WHAT THE EXERCISE ASKS: Pull every line holding the word "cũng" from the data below and copy it.

== RECORDS FOR THE EXERCISE

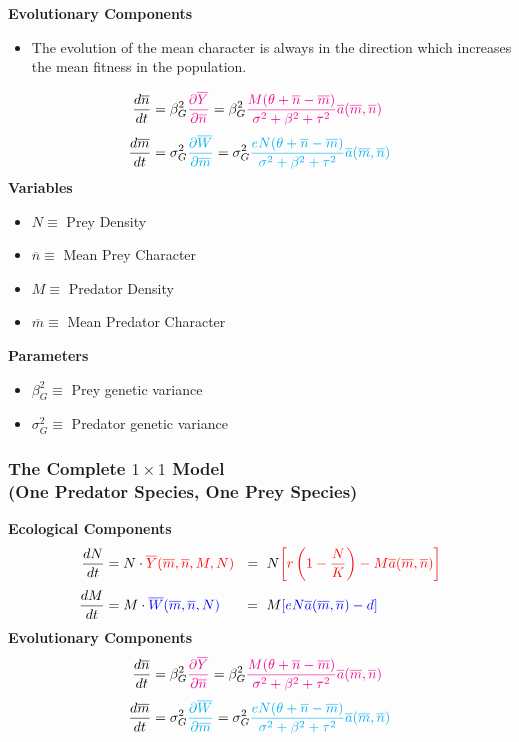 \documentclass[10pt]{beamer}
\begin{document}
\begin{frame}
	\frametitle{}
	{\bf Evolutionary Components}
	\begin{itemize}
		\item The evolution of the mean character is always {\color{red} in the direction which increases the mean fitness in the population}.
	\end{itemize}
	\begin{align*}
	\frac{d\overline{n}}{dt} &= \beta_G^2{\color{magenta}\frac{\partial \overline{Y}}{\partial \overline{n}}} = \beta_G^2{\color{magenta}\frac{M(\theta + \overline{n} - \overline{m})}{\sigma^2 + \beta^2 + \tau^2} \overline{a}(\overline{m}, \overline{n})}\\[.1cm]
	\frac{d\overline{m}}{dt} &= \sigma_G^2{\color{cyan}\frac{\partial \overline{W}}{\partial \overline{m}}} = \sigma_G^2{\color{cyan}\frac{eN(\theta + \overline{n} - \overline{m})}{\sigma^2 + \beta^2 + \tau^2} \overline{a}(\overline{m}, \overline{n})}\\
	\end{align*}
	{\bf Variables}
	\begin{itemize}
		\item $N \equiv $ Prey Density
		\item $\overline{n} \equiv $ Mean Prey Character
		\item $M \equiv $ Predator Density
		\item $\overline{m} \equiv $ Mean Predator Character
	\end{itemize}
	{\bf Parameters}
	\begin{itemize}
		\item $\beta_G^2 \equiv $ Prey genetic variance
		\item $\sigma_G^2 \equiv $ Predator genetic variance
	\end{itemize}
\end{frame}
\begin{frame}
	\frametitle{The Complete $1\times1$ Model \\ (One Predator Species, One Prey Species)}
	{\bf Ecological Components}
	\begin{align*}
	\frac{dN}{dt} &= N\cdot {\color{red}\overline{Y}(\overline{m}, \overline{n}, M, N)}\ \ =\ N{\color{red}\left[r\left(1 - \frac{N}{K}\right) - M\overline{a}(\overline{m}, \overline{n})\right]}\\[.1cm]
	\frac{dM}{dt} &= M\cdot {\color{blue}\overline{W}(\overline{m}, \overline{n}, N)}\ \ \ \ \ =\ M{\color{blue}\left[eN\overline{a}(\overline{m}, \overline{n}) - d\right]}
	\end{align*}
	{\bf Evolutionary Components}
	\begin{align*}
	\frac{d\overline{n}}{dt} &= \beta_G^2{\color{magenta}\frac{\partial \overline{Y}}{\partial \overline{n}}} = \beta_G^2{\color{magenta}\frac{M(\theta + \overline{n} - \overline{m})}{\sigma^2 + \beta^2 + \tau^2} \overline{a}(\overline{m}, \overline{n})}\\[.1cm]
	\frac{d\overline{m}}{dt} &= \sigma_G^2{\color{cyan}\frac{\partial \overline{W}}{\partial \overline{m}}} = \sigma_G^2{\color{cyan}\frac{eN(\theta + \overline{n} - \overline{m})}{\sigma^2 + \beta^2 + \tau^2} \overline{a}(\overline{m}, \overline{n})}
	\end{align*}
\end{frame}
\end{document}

====
== RECORDS FOR THE EXERCISE

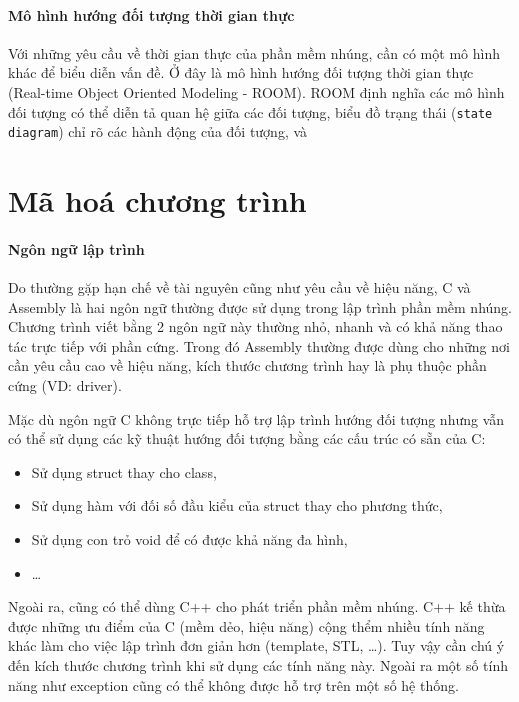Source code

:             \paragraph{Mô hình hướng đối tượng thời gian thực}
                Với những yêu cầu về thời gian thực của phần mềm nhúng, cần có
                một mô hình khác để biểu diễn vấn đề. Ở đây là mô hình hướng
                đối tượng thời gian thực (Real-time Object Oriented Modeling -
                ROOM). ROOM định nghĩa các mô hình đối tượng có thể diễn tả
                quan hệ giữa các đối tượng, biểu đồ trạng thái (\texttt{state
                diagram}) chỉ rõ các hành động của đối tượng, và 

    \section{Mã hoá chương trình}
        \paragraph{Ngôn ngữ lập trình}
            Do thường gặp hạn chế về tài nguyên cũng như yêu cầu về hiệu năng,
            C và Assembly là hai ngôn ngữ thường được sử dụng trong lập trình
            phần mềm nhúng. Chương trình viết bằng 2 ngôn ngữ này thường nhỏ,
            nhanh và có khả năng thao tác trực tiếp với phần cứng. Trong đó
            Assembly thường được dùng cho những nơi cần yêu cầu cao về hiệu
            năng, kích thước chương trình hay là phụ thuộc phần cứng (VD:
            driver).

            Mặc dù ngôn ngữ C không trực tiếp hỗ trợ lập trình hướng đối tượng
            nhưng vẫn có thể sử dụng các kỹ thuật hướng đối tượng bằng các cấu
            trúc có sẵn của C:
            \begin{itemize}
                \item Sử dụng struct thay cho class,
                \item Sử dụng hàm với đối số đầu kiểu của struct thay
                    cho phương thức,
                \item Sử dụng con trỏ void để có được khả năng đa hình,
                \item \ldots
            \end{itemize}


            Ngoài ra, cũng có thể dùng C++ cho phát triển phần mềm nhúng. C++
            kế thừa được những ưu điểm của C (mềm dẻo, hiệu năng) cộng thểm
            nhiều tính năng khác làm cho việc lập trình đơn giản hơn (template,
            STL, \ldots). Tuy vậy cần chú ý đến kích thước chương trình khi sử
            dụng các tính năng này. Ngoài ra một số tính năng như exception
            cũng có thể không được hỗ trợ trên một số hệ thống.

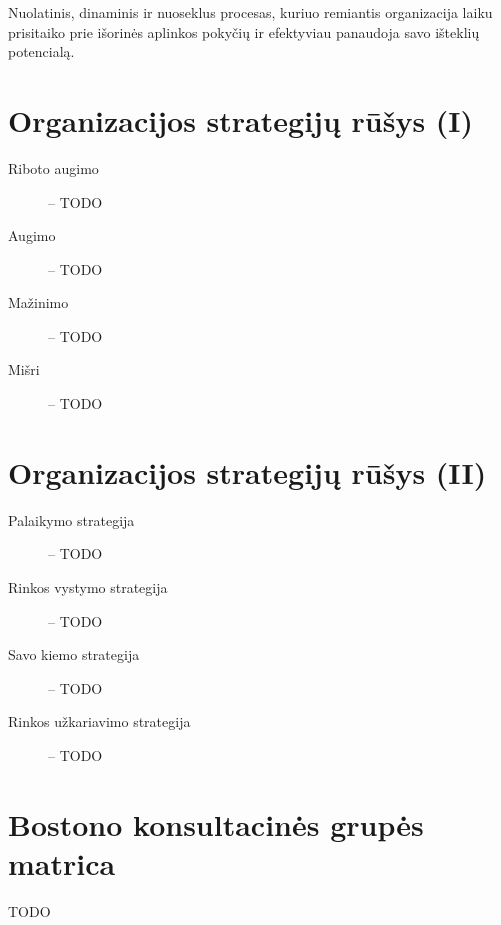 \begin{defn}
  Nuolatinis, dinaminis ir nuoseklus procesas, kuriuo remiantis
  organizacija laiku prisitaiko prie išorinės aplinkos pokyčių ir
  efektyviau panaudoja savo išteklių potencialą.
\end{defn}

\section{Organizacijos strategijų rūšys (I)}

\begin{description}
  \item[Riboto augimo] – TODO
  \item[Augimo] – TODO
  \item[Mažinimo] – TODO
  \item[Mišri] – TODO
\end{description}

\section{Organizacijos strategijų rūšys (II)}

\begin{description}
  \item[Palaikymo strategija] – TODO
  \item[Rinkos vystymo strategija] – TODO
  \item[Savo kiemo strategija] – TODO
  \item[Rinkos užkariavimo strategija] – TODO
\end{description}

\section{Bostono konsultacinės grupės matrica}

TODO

====

EXERCISE OUTPUT:
            Do thường gặp hạn chế về tài nguyên cũng như yêu cầu về hiệu năng,
            Ngoài ra, cũng có thể dùng C++ cho phát triển phần mềm nhúng. C++
            cũng có thể không được hỗ trợ trên một số hệ thống.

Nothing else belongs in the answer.